32. Doves, “The Man Who Told Everything” (Lost Souls, 2000)
Along with Mercury Rev’s “Opus 40,” this is one of the most epically bummed songs I know. The title evokes Bowie, but the music is somewhere in Sergio Leone’s west: guitar and a singing saw over slow-burning strings. You can sink into it. It’s ostensibly about a politician breaking down, telling the truth and fleeing, but it doesn’t really matter: It’s the sound of ultimate renunciation.
31. No Kids, “Great Escape” (Come Into My House, 2008)
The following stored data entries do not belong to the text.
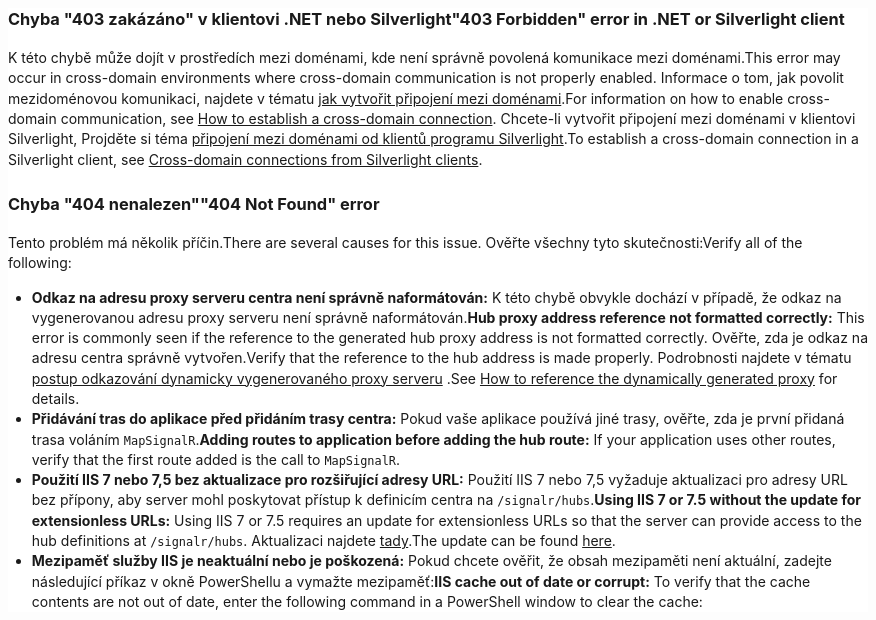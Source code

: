 ### <a name="403-forbidden-error-in-net-or-silverlight-client"></a><span data-ttu-id="f3c37-207">Chyba "403 zakázáno" v klientovi .NET nebo Silverlight</span><span class="sxs-lookup"><span data-stu-id="f3c37-207">"403 Forbidden" error in .NET or Silverlight client</span></span>

<span data-ttu-id="f3c37-208">K této chybě může dojít v prostředích mezi doménami, kde není správně povolená komunikace mezi doménami.</span><span class="sxs-lookup"><span data-stu-id="f3c37-208">This error may occur in cross-domain environments where cross-domain communication is not properly enabled.</span></span> <span data-ttu-id="f3c37-209">Informace o tom, jak povolit mezidoménovou komunikaci, najdete v tématu [jak vytvořit připojení mezi doménami](../guide-to-the-api/hubs-api-guide-javascript-client.md#crossdomain).</span><span class="sxs-lookup"><span data-stu-id="f3c37-209">For information on how to enable cross-domain communication, see [How to establish a cross-domain connection](../guide-to-the-api/hubs-api-guide-javascript-client.md#crossdomain).</span></span> <span data-ttu-id="f3c37-210">Chcete-li vytvořit připojení mezi doménami v klientovi Silverlight, Projděte si téma [připojení mezi doménami od klientů programu Silverlight](../guide-to-the-api/hubs-api-guide-net-client.md#slcrossdomain).</span><span class="sxs-lookup"><span data-stu-id="f3c37-210">To establish a cross-domain connection in a Silverlight client, see [Cross-domain connections from Silverlight clients](../guide-to-the-api/hubs-api-guide-net-client.md#slcrossdomain).</span></span>

### <a name="404-not-found-error"></a><span data-ttu-id="f3c37-211">Chyba "404 nenalezen"</span><span class="sxs-lookup"><span data-stu-id="f3c37-211">"404 Not Found" error</span></span>

<span data-ttu-id="f3c37-212">Tento problém má několik příčin.</span><span class="sxs-lookup"><span data-stu-id="f3c37-212">There are several causes for this issue.</span></span> <span data-ttu-id="f3c37-213">Ověřte všechny tyto skutečnosti:</span><span class="sxs-lookup"><span data-stu-id="f3c37-213">Verify all of the following:</span></span>

- <span data-ttu-id="f3c37-214">**Odkaz na adresu proxy serveru centra není správně naformátován:** K této chybě obvykle dochází v případě, že odkaz na vygenerovanou adresu proxy serveru není správně naformátován.</span><span class="sxs-lookup"><span data-stu-id="f3c37-214">**Hub proxy address reference not formatted correctly:** This error is commonly seen if the reference to the generated hub proxy address is not formatted correctly.</span></span> <span data-ttu-id="f3c37-215">Ověřte, zda je odkaz na adresu centra správně vytvořen.</span><span class="sxs-lookup"><span data-stu-id="f3c37-215">Verify that the reference to the hub address is made properly.</span></span> <span data-ttu-id="f3c37-216">Podrobnosti najdete v tématu [postup odkazování dynamicky vygenerovaného proxy serveru](../guide-to-the-api/hubs-api-guide-javascript-client.md#dynamicproxy) .</span><span class="sxs-lookup"><span data-stu-id="f3c37-216">See [How to reference the dynamically generated proxy](../guide-to-the-api/hubs-api-guide-javascript-client.md#dynamicproxy) for details.</span></span>
- <span data-ttu-id="f3c37-217">**Přidávání tras do aplikace před přidáním trasy centra:** Pokud vaše aplikace používá jiné trasy, ověřte, zda je první přidaná trasa voláním `MapSignalR`.</span><span class="sxs-lookup"><span data-stu-id="f3c37-217">**Adding routes to application before adding the hub route:** If your application uses other routes, verify that the first route added is the call to `MapSignalR`.</span></span>
- <span data-ttu-id="f3c37-218">**Použití IIS 7 nebo 7,5 bez aktualizace pro rozšiřující adresy URL:** Použití IIS 7 nebo 7,5 vyžaduje aktualizaci pro adresy URL bez přípony, aby server mohl poskytovat přístup k definicím centra na `/signalr/hubs`.</span><span class="sxs-lookup"><span data-stu-id="f3c37-218">**Using IIS 7 or 7.5 without the update for extensionless URLs:** Using IIS 7 or 7.5 requires an update for extensionless URLs so that the server can provide access to the hub definitions at `/signalr/hubs`.</span></span> <span data-ttu-id="f3c37-219">Aktualizaci najdete [tady](https://support.microsoft.com/kb/980368).</span><span class="sxs-lookup"><span data-stu-id="f3c37-219">The update can be found [here](https://support.microsoft.com/kb/980368).</span></span>
- <span data-ttu-id="f3c37-220">**Mezipaměť služby IIS je neaktuální nebo je poškozená:** Pokud chcete ověřit, že obsah mezipaměti není aktuální, zadejte následující příkaz v okně PowerShellu a vymažte mezipaměť:</span><span class="sxs-lookup"><span data-stu-id="f3c37-220">**IIS cache out of date or corrupt:** To verify that the cache contents are not out of date, enter the following command in a PowerShell window to clear the cache:</span></span>
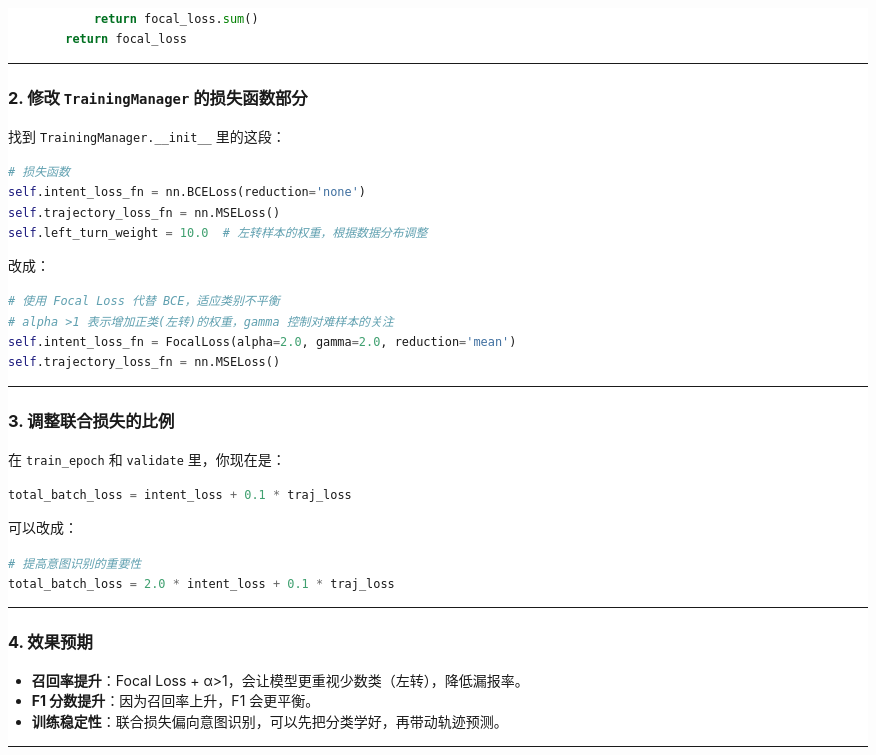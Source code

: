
 ```python
            return focal_loss.sum()
        return focal_loss
```

---

### 2. 修改 `TrainingManager` 的损失函数部分

找到 `TrainingManager.__init__` 里的这段：

```python
# 损失函数
self.intent_loss_fn = nn.BCELoss(reduction='none')
self.trajectory_loss_fn = nn.MSELoss()
self.left_turn_weight = 10.0  # 左转样本的权重，根据数据分布调整
```

改成：

```python
# 使用 Focal Loss 代替 BCE，适应类别不平衡
# alpha >1 表示增加正类(左转)的权重，gamma 控制对难样本的关注
self.intent_loss_fn = FocalLoss(alpha=2.0, gamma=2.0, reduction='mean')
self.trajectory_loss_fn = nn.MSELoss()
```

---

### 3. 调整联合损失的比例

在 `train_epoch` 和 `validate` 里，你现在是：

```python
total_batch_loss = intent_loss + 0.1 * traj_loss
```

可以改成：

```python
# 提高意图识别的重要性
total_batch_loss = 2.0 * intent_loss + 0.1 * traj_loss
```

---

### 4. 效果预期

* **召回率提升**：Focal Loss + α>1，会让模型更重视少数类（左转），降低漏报率。
* **F1 分数提升**：因为召回率上升，F1 会更平衡。
* **训练稳定性**：联合损失偏向意图识别，可以先把分类学好，再带动轨迹预测。

---
 

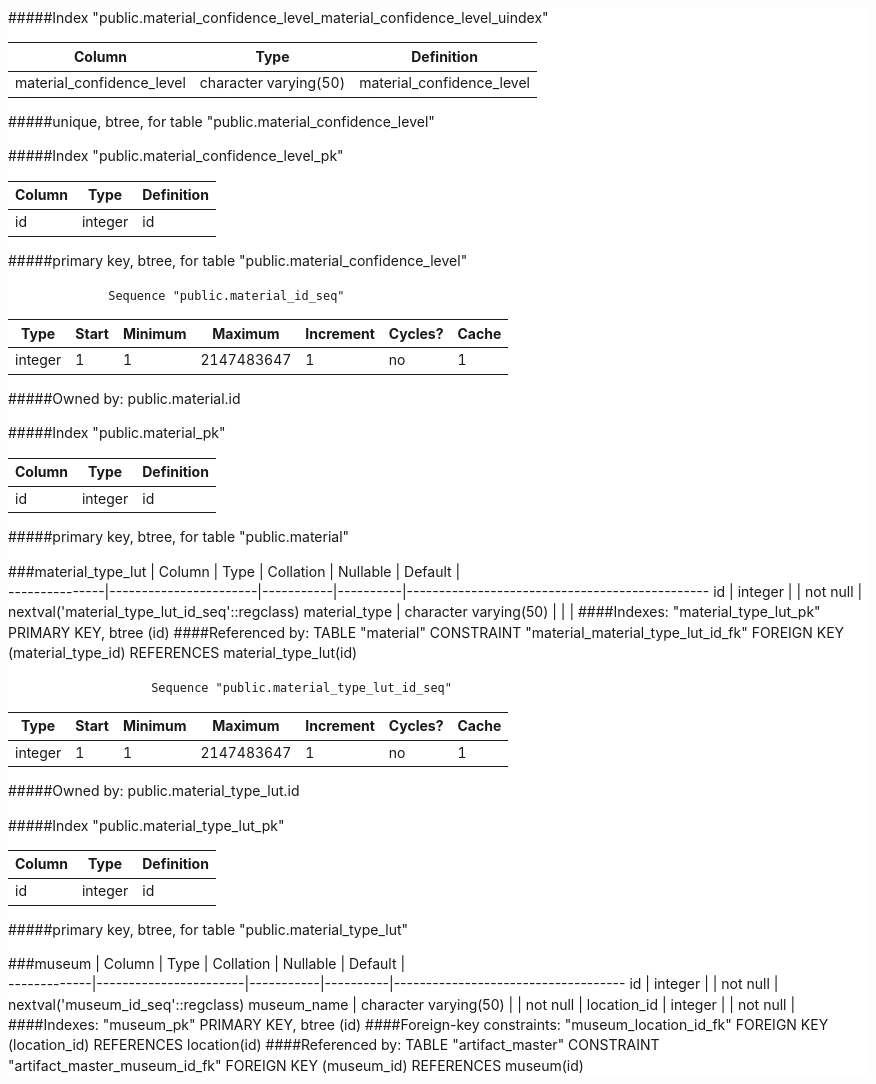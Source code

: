 #####Index "public.material_confidence_level_material_confidence_level_uindex"
   
|          Column           |         Type          |        Definition       |         
---------------------------|-----------------------|---------------------------
 material_confidence_level | character varying(50) | material_confidence_level
#####unique, btree, for table "public.material_confidence_level"

#####Index "public.material_confidence_level_pk"

 Column |  Type   | Definition 
--------|---------|------------
 id     | integer | id
#####primary key, btree, for table "public.material_confidence_level"

                  Sequence "public.material_id_seq"
  Type   | Start | Minimum |  Maximum   | Increment | Cycles? | Cache 
---------|-------|---------|------------|-----------|---------|-------
 integer |     1 |       1 | 2147483647 |         1 | no      |     1
#####Owned by: public.material.id

#####Index "public.material_pk"
  
 Column |  Type   | Definition 
--------|---------|------------
 id     | integer | id
#####primary key, btree, for table "public.material"

###material_type_lut
|    Column     |         Type          | Collation | Nullable |                    Default                  |                    
---------------|-----------------------|-----------|----------|-----------------------------------------------
 id            | integer               |           | not null | nextval('material_type_lut_id_seq'::regclass)
 material_type | character varying(50) |           |          | 
####Indexes:
    "material_type_lut_pk" PRIMARY KEY, btree (id)
####Referenced by:
    TABLE "material" CONSTRAINT "material_material_type_lut_id_fk" FOREIGN KEY (material_type_id) REFERENCES material_type_lut(id)

                        Sequence "public.material_type_lut_id_seq"
  Type   | Start | Minimum |  Maximum   | Increment | Cycles? | Cache 
---------|-------|---------|------------|-----------|---------|-------
 integer |     1 |       1 | 2147483647 |         1 | no      |     1
#####Owned by: public.material_type_lut.id

#####Index "public.material_type_lut_pk"

 Column |  Type   | Definition 
--------|---------|------------
 id     | integer | id
#####primary key, btree, for table "public.material_type_lut"

###museum
|   Column    |         Type          | Collation | Nullable |              Default             |               
-------------|-----------------------|-----------|----------|------------------------------------
 id          | integer               |           | not null | nextval('museum_id_seq'::regclass)
 museum_name | character varying(50) |           | not null | 
 location_id | integer               |           | not null | 
####Indexes:
    "museum_pk" PRIMARY KEY, btree (id)
####Foreign-key constraints:
    "museum_location_id_fk" FOREIGN KEY (location_id) REFERENCES location(id)
####Referenced by:
    TABLE "artifact_master" CONSTRAINT "artifact_master_museum_id_fk" FOREIGN KEY (museum_id) REFERENCES museum(id)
Forget Vampire Weekend for a moment: For real, unintegrated Ivy League/New England tweaking there’s this gorgeously desolate chamber exercise, all interweaving woodwinds and string quartet. The title nods at Blur, but there’s no real escape possible: “wandering the gardens of the estate is doing nothing for me.” It’s a wink—our musical protagonists generally aren’t bummed-out LL Bean royalty, and these musicians probably aren’t either—but the emotion beneath it’s real enough: “I’ve been driving, but it’s been no great escape.” The wistfulness here can’t be confused for fragility (for better or worse, what often happens with Sufjan Stevens, the closest analogue). They’re clear-eyed about living with the depression.